Do stay behind the red velvet rope. If you’re caught on the carpet, you’ll be goose-stepped off the property by two gorillas in tuxedoes. Take this as a hint that you’re not getting anywhere near that carpet, let alone those who tread it so regally.

Don’t reach over the rope and grab a star. You are not at a petting zoo, despite the aforementioned tuxedoed gorillas who now have their paws wrapped firmly around you.

Do leave all sidearms at home. Despite your desire to give your favorite star a snappy military salute, the embarrassment of being arrested as a possible terrorist won’t encourage him to appreciate you, let alone get you any closer than five hundred yards of his next public appearance.

Don’t try to crash the carpet by getting primped up and hiring a limo to drop you off. The guest list to these things is always written in blood—that of the publicist in charge of the event. They are orchestrated to perfection, so no matter how dazzling your over-the-shoulder smolder, she’ll think nothing of wrestling you to the ground herself, so that the real stars can arrive on time.

The deaths of their stunt doubles left the stars of our picture duly chastened. Replacements were on the set the very next day. However, both are so plug ugly that even Willow and Reed wince when they see them.

Smart move on Addison’s part, or perhaps Jeff’s.

Three weeks ago, shooting shifted to Paris. The production is moving through its list of tourist-friendly outdoor location shoots. In the movie, they will be sinister, as well as beautiful and familiar.

Whitford is shooting some choice, universally recognizable interiors, too. These include a salon in the Louvre; the pews in Notre Dame; Printemps Department Store; and a suite at the Georges V, the grand hotel where the leads, the director, the producer and the family Stone (greatly pleased) have been placed.

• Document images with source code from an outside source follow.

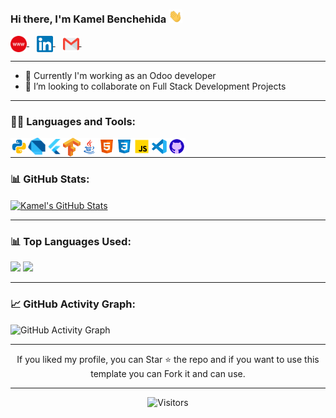 ### Hi there, I'm Kamel Benchehida <img src="https://github.com/kb8007/kb8007/blob/main/Assets/Hi.gif" width="22px"> 
<p>
 <a href="https://kb8007.github.io/portfolio" target="_blank">
  <img align="center" alt="Kamel Benchehida | Portfolio" width="26px" src="https://github.com/kb8007/kb8007/blob/main/Assets/www.svg" />
</a> &nbsp;&nbsp;
<a href="https://www.linkedin.com/in/kamel-benchehida/" target="_blank">
  <img align="center" alt="Kamel Benchehida | Linkedin" width="26px" src="https://github.com/kb8007/kb8007/blob/main/Assets/Linkedin.svg" />
</a> &nbsp;&nbsp;
<a href="mailto:benchehida.contact@gmail.com" target="_blank">
  <img align="center" alt="Kamel Benchehida | Gmail" width="26px" src="https://github.com/kb8007/kb8007/blob/main/Assets/Gmail.svg" />
</a> &nbsp;&nbsp;
<p>

<hr>

- 🌱 Currently I'm working as an Odoo developer
- 👯 I’m looking to collaborate on Full Stack Development Projects

<hr>

### 👨‍💻 Languages and Tools:

<img align="left" alt="Python" width="28px" src="https://github.com/kb8007/kb8007/blob/main/Assets/python.png" />
<img align="left" alt="Dart" width="28px" src="https://github.com/kb8007/kb8007/blob/main/Assets/dart.png" />
<img align="left" alt="Flutter" width="28px" src="https://github.com/kb8007/kb8007/blob/main/Assets/flutter.png" />
<img align="left" alt="Tensoflow" width="28px" src="https://github.com/kb8007/kb8007/blob/main/Assets/tensorflow.png" />
<img align="left" alt="Java" width="28px" src="https://github.com/kb8007/kb8007/blob/main/Assets/java.png" />
<img align="left" alt="HTML5" width="28px" src="https://github.com/kb8007/kb8007/blob/main/Assets/html.png" />
<img align="left" alt="CSS3" width="28px" src="https://github.com/kb8007/kb8007/blob/main/Assets/css.png" />
<img align="left" alt="JavaScript" width="28px" src="https://github.com/kb8007/kb8007/blob/main/Assets/javascript.png" />
<img align="left" alt="Visual Studio Code" width="28px" src="https://github.com/kb8007/kb8007/blob/main/Assets/visual-studio-code.png" />
<img align="left" alt="Git" width="28px" src="https://github.com/kb8007/kb8007/blob/main/Assets/github.png" />

<br/>
 <hr>
 
<!--   Stats -->
### 📊 GitHub Stats:

<a href="https://github.com/kb8007/kb8007">
  <img align="center" src="https://github-readme-stats.vercel.app/api?username=kb8007&show_icons=true&line_height=27&include_all_commits=true&count_private=true&title_color=ffffff&text_color=c9cacc&icon_color=2bbc8a&bg_color=1d1f21" alt="Kamel's GitHub Stats" />
</a>
 
 <hr>
 
<!--   Top Languages Using -->
### 📊 Top Languages Used:
![](https://github-profile-summary-cards.vercel.app/api/cards/repos-per-language?username=kb8007&theme=nord_dark)
![](https://github-profile-summary-cards.vercel.app/api/cards/most-commit-language?username=kb8007&theme=nord_dark)

 <hr>

<!--   GitHub stats graph -->
### 📈 GitHub Activity Graph:
 ![GitHub Activity Graph](https://activity-graph.herokuapp.com/graph?username=kb8007&theme=github)
 
   <hr>
 
  <p align="center">
 If you liked my profile, you can Star ⭐ the repo and if you want to use this template you can Fork it and can use.
 </p>

<hr>

<div align="center">
  <img src="https://visitor-badge.laobi.icu/badge?page_id=kb8007" alt="Visitors" />
</div>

The supposed-child actors are needed at some of these locations, but most of the filming revolves around the leads.

To be honest, I’d kill for the heroine’s wardrobe. Willow has it written into her contract that she gets to keep any dress she likes.

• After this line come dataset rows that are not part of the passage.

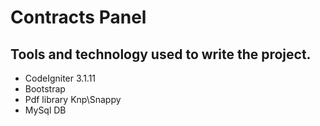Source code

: 
# Contracts Panel


## Tools and technology used to write the project.

* CodeIgniter 3.1.11
* Bootstrap
* Pdf library Knp\Snappy
* MySql DB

She’s lucky she’s not my size.

Mary and Rachel are still joined at the hip. Having been to Paris for a couple of film shoots already, Rachel is an accommodating tour guide. When they come back from their many romps, they sequester themselves, sometimes for hours on end. I catch the two of them whispering and giggling. When I ask them why, they freeze and make up some excuse so flimsy I can see right through it.

Trisha is now so comfortable with hotel living that Jack calls her “our little Eloise.” She prowls every new home-away-from-home from top to bottom so that the floor plans and grounds become second nature to her. She orders room service like a pro, and charms the housekeeping staff into leaving extra chocolates on our pillows.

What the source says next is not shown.